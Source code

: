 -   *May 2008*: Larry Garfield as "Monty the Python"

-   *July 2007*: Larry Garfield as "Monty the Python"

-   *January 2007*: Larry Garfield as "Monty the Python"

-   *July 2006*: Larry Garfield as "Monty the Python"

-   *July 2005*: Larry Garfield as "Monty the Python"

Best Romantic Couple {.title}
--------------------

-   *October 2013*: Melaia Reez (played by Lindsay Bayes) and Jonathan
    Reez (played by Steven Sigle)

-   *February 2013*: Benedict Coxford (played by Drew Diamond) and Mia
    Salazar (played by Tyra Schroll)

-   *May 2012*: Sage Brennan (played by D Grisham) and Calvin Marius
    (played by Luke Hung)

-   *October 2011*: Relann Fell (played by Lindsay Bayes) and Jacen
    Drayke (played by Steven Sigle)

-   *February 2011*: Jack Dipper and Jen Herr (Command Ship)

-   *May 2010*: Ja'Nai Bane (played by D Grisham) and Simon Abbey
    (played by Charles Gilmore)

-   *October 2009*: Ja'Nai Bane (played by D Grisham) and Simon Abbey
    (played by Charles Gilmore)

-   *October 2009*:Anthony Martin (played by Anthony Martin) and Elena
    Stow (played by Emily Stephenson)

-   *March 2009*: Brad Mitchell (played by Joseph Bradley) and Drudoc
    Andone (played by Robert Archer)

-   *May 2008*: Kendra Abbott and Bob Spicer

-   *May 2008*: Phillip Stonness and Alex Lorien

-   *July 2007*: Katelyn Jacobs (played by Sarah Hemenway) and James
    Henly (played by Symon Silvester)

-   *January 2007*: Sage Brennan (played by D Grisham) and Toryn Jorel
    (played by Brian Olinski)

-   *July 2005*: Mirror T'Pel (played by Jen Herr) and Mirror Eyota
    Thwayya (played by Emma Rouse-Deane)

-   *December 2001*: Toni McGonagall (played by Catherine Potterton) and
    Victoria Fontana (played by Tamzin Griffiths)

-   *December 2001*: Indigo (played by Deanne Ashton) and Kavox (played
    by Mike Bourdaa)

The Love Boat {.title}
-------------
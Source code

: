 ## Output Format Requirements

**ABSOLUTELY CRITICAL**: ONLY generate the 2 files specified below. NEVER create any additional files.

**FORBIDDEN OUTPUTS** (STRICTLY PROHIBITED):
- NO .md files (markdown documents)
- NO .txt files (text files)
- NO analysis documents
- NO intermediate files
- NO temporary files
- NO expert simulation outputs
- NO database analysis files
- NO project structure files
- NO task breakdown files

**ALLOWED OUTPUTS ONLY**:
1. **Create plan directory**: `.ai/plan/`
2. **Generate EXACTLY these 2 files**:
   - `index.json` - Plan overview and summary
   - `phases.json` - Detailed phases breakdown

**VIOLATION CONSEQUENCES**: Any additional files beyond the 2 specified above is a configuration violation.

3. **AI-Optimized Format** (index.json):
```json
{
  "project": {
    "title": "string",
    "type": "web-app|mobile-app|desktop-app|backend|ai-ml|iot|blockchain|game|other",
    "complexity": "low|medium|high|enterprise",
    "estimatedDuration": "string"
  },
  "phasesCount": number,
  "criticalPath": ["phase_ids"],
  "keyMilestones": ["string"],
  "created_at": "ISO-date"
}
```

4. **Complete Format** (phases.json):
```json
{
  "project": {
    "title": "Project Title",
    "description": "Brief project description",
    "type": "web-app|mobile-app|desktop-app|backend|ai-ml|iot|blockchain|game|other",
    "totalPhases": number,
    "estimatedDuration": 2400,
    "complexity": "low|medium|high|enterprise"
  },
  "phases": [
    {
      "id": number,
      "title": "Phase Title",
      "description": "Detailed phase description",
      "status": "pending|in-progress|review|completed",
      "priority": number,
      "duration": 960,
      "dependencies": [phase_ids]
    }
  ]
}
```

* WHAT THE EXERCISE ASKS *
In exact wording, restate the lines of the data above from the first through the one holding "2006*: Larry Garfield", and stop after that line.

* WRITTEN ANSWER *
Source code

: -   *May 2008*: Larry Garfield as "Monty the Python"

-   *July 2007*: Larry Garfield as "Monty the Python"

-   *January 2007*: Larry Garfield as "Monty the Python"

-   *July 2006*: Larry Garfield as "Monty the Python"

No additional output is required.